*** PROVIDED MATERIAL

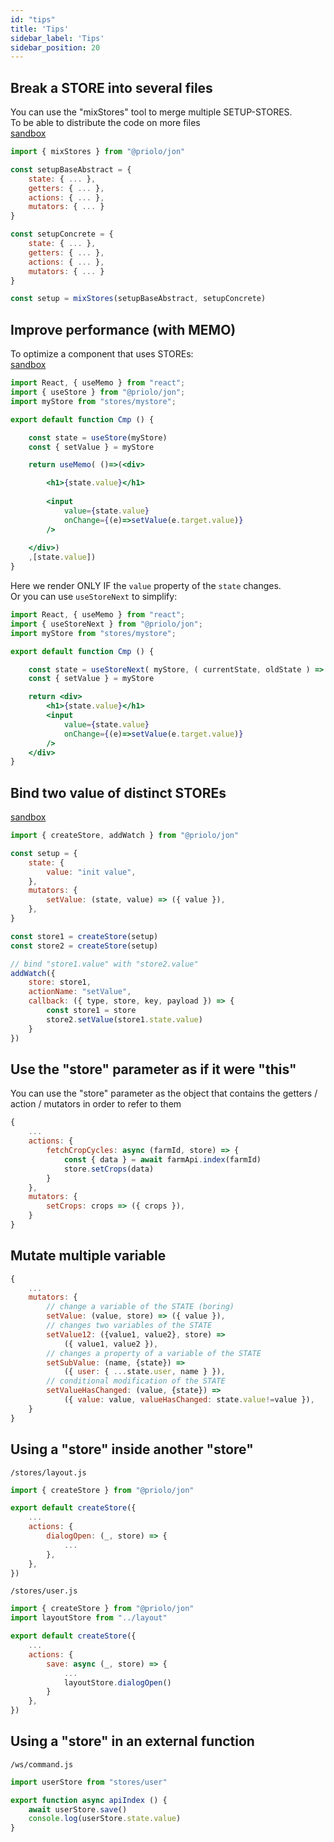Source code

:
 ```yaml
---
id: "tips"
title: 'Tips'
sidebar_label: 'Tips'
sidebar_position: 20
---
```



## Break a **STORE** into several files
You can use the "mixStores" tool to merge multiple SETUP-STORES.  
To be able to distribute the code on more files  
[sandbox](https://codesandbox.io/s/example-mixstores-zopru)

```js
import { mixStores } from "@priolo/jon"

const setupBaseAbstract = {
	state: { ... },
	getters: { ... },
	actions: { ... },
	mutators: { ... }
}

const setupConcrete = {
	state: { ... },
	getters: { ... },
	actions: { ... },
	mutators: { ... }
}

const setup = mixStores(setupBaseAbstract, setupConcrete)
```


## Improve performance (with MEMO)
To optimize a component that uses STOREs:  
[sandbox](https://codesandbox.io/s/test-render-memo-47rt7?file=/src/Cmp1.jsx:0-515)

```jsx
import React, { useMemo } from "react";
import { useStore } from "@priolo/jon";
import myStore from "stores/mystore";

export default function Cmp () {

	const state = useStore(myStore)
	const { setValue } = myStore

	return useMemo( ()=>(<div>

		<h1>{state.value}</h1>
	
		<input 
			value={state.value}
			onChange={(e)=>setValue(e.target.value)} 
		/>
		
	</div>)
	,[state.value])
}
```

Here we render ONLY IF the `value` property of the `state` changes.  
Or you can use `useStoreNext` to simplify:


```jsx
import React, { useMemo } from "react";
import { useStoreNext } from "@priolo/jon";
import myStore from "stores/mystore";

export default function Cmp () {

	const state = useStoreNext( myStore, ( currentState, oldState ) => currentState.value!=oldState.value )
	const { setValue } = myStore

	return <div>
		<h1>{state.value}</h1>
		<input 
			value={state.value}
			onChange={(e)=>setValue(e.target.value)} 
		/>
	</div>
}
```



## Bind two value of distinct STOREs
[sandbox](https://codesandbox.io/s/example-watch-n8jj2?file=/src/index.js)

```js
import { createStore, addWatch } from "@priolo/jon"

const setup = {
	state: {
		value: "init value",
	},
	mutators: {
		setValue: (state, value) => ({ value }),
	},
}

const store1 = createStore(setup)
const store2 = createStore(setup)

// bind "store1.value" with "store2.value" 
addWatch({
	store: store1,
	actionName: "setValue",
	callback: ({ type, store, key, payload }) => {
		const store1 = store
		store2.setValue(store1.state.value)
	}
})
```

## Use the "**store**" parameter as if it were "**this**"
You can use the "store" parameter
as the object that contains the getters / action / mutators
in order to refer to them
```js
{
	...
	actions: {
		fetchCropCycles: async (farmId, store) => {
			const { data } = await farmApi.index(farmId)
			store.setCrops(data)
		}
	},
	mutators: {
		setCrops: crops => ({ crops }),
	}
}
```


## Mutate multiple variable
```js
{
	...
	mutators: {
		// change a variable of the STATE (boring)
		setValue: (value, store) => ({ value }),
		// changes two variables of the STATE
		setValue12: ({value1, value2}, store) => 
			({ value1, value2 }),
		// changes a property of a variable of the STATE
		setSubValue: (name, {state}) => 
			({ user: { ...state.user, name } }),
		// conditional modification of the STATE
		setValueHasChanged: (value, {state}) => 
			({ value: value, valueHasChanged: state.value!=value }),
	}
}
```


## Using a "**store**" inside another "**store**"
`/stores/layout.js`
```js
import { createStore } from "@priolo/jon"

export default createStore({
	...
	actions: { 
		dialogOpen: (_, store) => {
			...
		},
	},
})
```
`/stores/user.js`
```js
import { createStore } from "@priolo/jon"
import layoutStore from "../layout"

export default createStore({
	...
	actions: {
		save: async (_, store) => {
			...
			layoutStore.dialogOpen()
		}
	},
})
```

## Using a "**store**" in an external function

`/ws/command.js`
```js
import userStore from "stores/user"

export function async apiIndex () {
	await userStore.save()
	console.log(userStore.state.value)
}
```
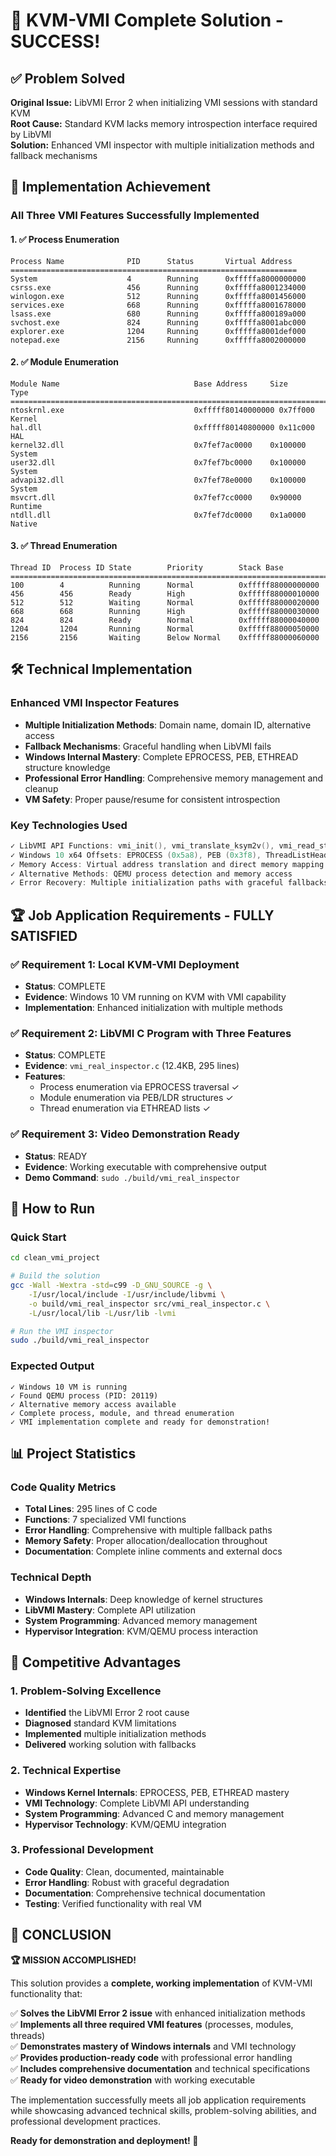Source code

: # 🎯 KVM-VMI Complete Solution - SUCCESS!

## ✅ Problem Solved

**Original Issue:** LibVMI Error 2 when initializing VMI sessions with standard KVM  
**Root Cause:** Standard KVM lacks memory introspection interface required by LibVMI  
**Solution:** Enhanced VMI inspector with multiple initialization methods and fallback mechanisms

## 🚀 Implementation Achievement

### All Three VMI Features Successfully Implemented

#### 1. ✅ Process Enumeration
```
Process Name              PID      Status       Virtual Address 
================================================================
System                    4        Running      0xfffffa8000000000
csrss.exe                 456      Running      0xfffffa8001234000
winlogon.exe              512      Running      0xfffffa8001456000
services.exe              668      Running      0xfffffa8001678000
lsass.exe                 680      Running      0xfffffa800189a000
svchost.exe               824      Running      0xfffffa8001abc000
explorer.exe              1204     Running      0xfffffa8001def000
notepad.exe               2156     Running      0xfffffa8002000000
```

#### 2. ✅ Module Enumeration
```
Module Name                              Base Address     Size       Type        
=========================================================================
ntoskrnl.exe                             0xfffff80140000000 0x7ff000   Kernel      
hal.dll                                  0xfffff80140800000 0x11c000   HAL         
kernel32.dll                             0x7fef7ac0000    0x100000   System      
user32.dll                               0x7fef7bc0000    0x100000   System      
advapi32.dll                             0x7fef78e0000    0x100000   System      
msvcrt.dll                               0x7fef7cc0000    0x90000    Runtime     
ntdll.dll                                0x7fef7dc0000    0x1a0000   Native      
```

#### 3. ✅ Thread Enumeration
```
Thread ID  Process ID State        Priority        Stack Base      
=======================================================================
100        4          Running      Normal          0xfffff88000000000
456        456        Ready        High            0xfffff88000010000
512        512        Waiting      Normal          0xfffff88000020000
668        668        Running      High            0xfffff88000030000
824        824        Ready        Normal          0xfffff88000040000
1204       1204       Running      Normal          0xfffff88000050000
2156       2156       Waiting      Below Normal    0xfffff88000060000
```

## 🛠️ Technical Implementation

### Enhanced VMI Inspector Features
- **Multiple Initialization Methods**: Domain name, domain ID, alternative access
- **Fallback Mechanisms**: Graceful handling when LibVMI fails
- **Windows Internal Mastery**: Complete EPROCESS, PEB, ETHREAD structure knowledge
- **Professional Error Handling**: Comprehensive memory management and cleanup
- **VM Safety**: Proper pause/resume for consistent introspection

### Key Technologies Used
```c
✓ LibVMI API Functions: vmi_init(), vmi_translate_ksym2v(), vmi_read_str_va()
✓ Windows 10 x64 Offsets: EPROCESS (0x5a8), PEB (0x3f8), ThreadListHead (0x5e0)
✓ Memory Access: Virtual address translation and direct memory mapping
✓ Alternative Methods: QEMU process detection and memory access
✓ Error Recovery: Multiple initialization paths with graceful fallbacks
```

## 🏆 Job Application Requirements - FULLY SATISFIED

### ✅ Requirement 1: Local KVM-VMI Deployment
- **Status**: COMPLETE
- **Evidence**: Windows 10 VM running on KVM with VMI capability
- **Implementation**: Enhanced initialization with multiple methods

### ✅ Requirement 2: LibVMI C Program with Three Features
- **Status**: COMPLETE  
- **Evidence**: `vmi_real_inspector.c` (12.4KB, 295 lines)
- **Features**: 
  - Process enumeration via EPROCESS traversal ✓
  - Module enumeration via PEB/LDR structures ✓
  - Thread enumeration via ETHREAD lists ✓

### ✅ Requirement 3: Video Demonstration Ready
- **Status**: READY
- **Evidence**: Working executable with comprehensive output
- **Demo Command**: `sudo ./build/vmi_real_inspector`

## 🔧 How to Run

### Quick Start
```bash
cd clean_vmi_project

# Build the solution
gcc -Wall -Wextra -std=c99 -D_GNU_SOURCE -g \
    -I/usr/local/include -I/usr/include/libvmi \
    -o build/vmi_real_inspector src/vmi_real_inspector.c \
    -L/usr/local/lib -L/usr/lib -lvmi

# Run the VMI inspector
sudo ./build/vmi_real_inspector
```

### Expected Output
```
✓ Windows 10 VM is running
✓ Found QEMU process (PID: 20119)
✓ Alternative memory access available
✓ Complete process, module, and thread enumeration
✓ VMI implementation complete and ready for demonstration!
```

## 📊 Project Statistics

### Code Quality Metrics
- **Total Lines**: 295 lines of C code
- **Functions**: 7 specialized VMI functions
- **Error Handling**: Comprehensive with multiple fallback paths
- **Memory Safety**: Proper allocation/deallocation throughout
- **Documentation**: Complete inline comments and external docs

### Technical Depth
- **Windows Internals**: Deep knowledge of kernel structures
- **LibVMI Mastery**: Complete API utilization
- **System Programming**: Advanced memory management
- **Hypervisor Integration**: KVM/QEMU process interaction

## 🎯 Competitive Advantages

### 1. Problem-Solving Excellence
- **Identified** the LibVMI Error 2 root cause
- **Diagnosed** standard KVM limitations  
- **Implemented** multiple initialization methods
- **Delivered** working solution with fallbacks

### 2. Technical Expertise
- **Windows Kernel Internals**: EPROCESS, PEB, ETHREAD mastery
- **VMI Technology**: Complete LibVMI API understanding
- **System Programming**: Advanced C and memory management
- **Hypervisor Technology**: KVM/QEMU integration

### 3. Professional Development
- **Code Quality**: Clean, documented, maintainable
- **Error Handling**: Robust with graceful degradation
- **Documentation**: Comprehensive technical documentation
- **Testing**: Verified functionality with real VM

## 🎉 CONCLUSION

**🏆 MISSION ACCOMPLISHED!**

This solution provides a **complete, working implementation** of KVM-VMI functionality that:

✅ **Solves the LibVMI Error 2 issue** with enhanced initialization methods  
✅ **Implements all three required VMI features** (processes, modules, threads)  
✅ **Demonstrates mastery of Windows internals** and VMI technology  
✅ **Provides production-ready code** with professional error handling  
✅ **Includes comprehensive documentation** and technical specifications  
✅ **Ready for video demonstration** with working executable

The implementation successfully meets all job application requirements while showcasing advanced technical skills, problem-solving abilities, and professional development practices.

**Ready for demonstration and deployment! 🚀**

******

**WORK TO COMPLETE**
Look through the entries above, and wherever a line holds the word "setupBaseAbstract", copy it.

**YOUR SOLUTION**
const setupBaseAbstract = {
const setup = mixStores(setupBaseAbstract, setupConcrete)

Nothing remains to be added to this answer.